Ladungs-​Dichtewellen entstehen normaler­weise in ein­dimen­sionalen Leitern, wenn die Elektronen im Material kollektiv Strom leiten und sich dabei räumlich zu Wellen anordnen. Im Experiment der ETH-​Forscher sind es die Elektronen und Löcher, die sich durch elektro­statische Anziehung mit­ein­ander paaren und so eine kollektive Dichte­welle bilden. Aller­dings besteht diese Dichte­welle hier aus elektrisch neutralen Elektron-​Loch-Paaren, so dass die beiden Doppel­schichten gemeinsam keinen Strom mehr leiten können.

„Das ist ein ganz neuer korrelierter Zustand von Elektronen und Löchern, der insgesamt keine Ladung hat“, sagt Ensslin. „Dieser neutrale Zustand kann dennoch Information übertragen oder Wärme leiten. Das Besondere daran ist zudem, dass wir ihn über den Verdrehungs­winkel und die angelegte Spannung komplett kontrol­lieren können.“ Ähnliche Zustände wurden zwar bereits in anderen Materialien beobachtet, in denen Elektron-​Loch-Paare – auch Exzitonen genannt – mittels Anregung durch Laserlicht erzeugt werden.

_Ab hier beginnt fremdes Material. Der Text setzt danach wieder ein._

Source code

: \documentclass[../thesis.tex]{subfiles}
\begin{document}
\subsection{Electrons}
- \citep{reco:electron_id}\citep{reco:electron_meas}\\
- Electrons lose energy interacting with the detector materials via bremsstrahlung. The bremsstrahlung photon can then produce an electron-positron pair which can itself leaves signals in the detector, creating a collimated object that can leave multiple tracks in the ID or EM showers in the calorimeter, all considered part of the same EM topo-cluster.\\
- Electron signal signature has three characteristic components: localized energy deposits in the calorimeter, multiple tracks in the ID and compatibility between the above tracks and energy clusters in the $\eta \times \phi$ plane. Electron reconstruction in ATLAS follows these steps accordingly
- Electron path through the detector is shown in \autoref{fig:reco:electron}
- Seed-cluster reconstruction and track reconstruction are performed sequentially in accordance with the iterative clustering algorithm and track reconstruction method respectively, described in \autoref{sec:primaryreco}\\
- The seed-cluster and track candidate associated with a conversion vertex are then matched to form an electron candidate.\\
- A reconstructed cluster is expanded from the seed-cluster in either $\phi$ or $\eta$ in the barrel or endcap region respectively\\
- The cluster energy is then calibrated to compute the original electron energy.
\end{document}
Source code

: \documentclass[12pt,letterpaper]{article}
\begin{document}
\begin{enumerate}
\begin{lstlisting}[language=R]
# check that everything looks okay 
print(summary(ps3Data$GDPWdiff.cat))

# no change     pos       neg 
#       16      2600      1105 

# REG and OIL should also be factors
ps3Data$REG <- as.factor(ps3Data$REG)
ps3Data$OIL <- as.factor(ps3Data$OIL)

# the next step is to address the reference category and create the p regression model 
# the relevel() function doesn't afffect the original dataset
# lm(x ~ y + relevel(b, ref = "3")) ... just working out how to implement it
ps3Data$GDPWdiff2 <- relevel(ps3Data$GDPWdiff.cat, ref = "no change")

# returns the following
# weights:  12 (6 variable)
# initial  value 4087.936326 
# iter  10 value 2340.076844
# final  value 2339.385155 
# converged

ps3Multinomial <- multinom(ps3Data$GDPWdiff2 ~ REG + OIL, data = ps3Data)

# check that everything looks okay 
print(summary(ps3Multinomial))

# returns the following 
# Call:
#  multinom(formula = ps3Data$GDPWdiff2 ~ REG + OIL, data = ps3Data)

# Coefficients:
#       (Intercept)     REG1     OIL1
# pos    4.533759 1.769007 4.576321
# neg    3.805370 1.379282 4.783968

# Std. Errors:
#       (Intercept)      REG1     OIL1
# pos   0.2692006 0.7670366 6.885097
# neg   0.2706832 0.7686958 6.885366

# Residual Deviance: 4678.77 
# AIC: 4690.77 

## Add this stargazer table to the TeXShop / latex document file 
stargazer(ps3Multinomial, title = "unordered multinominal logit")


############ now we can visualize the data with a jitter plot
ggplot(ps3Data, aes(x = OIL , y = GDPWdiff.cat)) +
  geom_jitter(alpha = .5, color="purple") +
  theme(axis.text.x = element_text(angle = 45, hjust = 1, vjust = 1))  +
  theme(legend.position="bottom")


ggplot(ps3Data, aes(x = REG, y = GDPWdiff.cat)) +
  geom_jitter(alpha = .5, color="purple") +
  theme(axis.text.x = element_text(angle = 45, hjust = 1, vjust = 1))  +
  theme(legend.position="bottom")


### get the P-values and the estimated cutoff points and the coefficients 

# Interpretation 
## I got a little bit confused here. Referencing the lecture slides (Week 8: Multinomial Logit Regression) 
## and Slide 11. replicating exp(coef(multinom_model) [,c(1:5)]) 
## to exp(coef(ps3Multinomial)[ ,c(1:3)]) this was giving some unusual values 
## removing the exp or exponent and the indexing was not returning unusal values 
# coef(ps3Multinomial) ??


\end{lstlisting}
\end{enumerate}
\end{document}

Im ETH-​Experiment aber befinden sich Elektronen und Löcher im Grund­zustand, also im Zustand geringster Energie, wodurch ihre Lebens­dauer nicht durch spontanen Zerfall begrenzt ist.

Ensslin spekuliert bereits, wie der neue korrelierte Zustand für Anwendungen zu nutzen wäre. Dazu muss allerdings noch einige Vorarbeit geleistet werden. Man könnte die Elektron-​Loch-Paare einfangen, zum Beispiel in einem Fabry-​Pérot-Resonator. Das ist anspruchs­voll, da sich neutrale Teilchen nicht direkt kontrol­lieren lassen, etwa mit elektrischen Feldern. Die elektrische Neutralität könnte anderer­seits auch ein Vorteil sein: Sie könnte es ermöglichen, Quanten-​Daten­speicher gegenüber elektrischen Stör­feldern weniger empfindlich zu machen.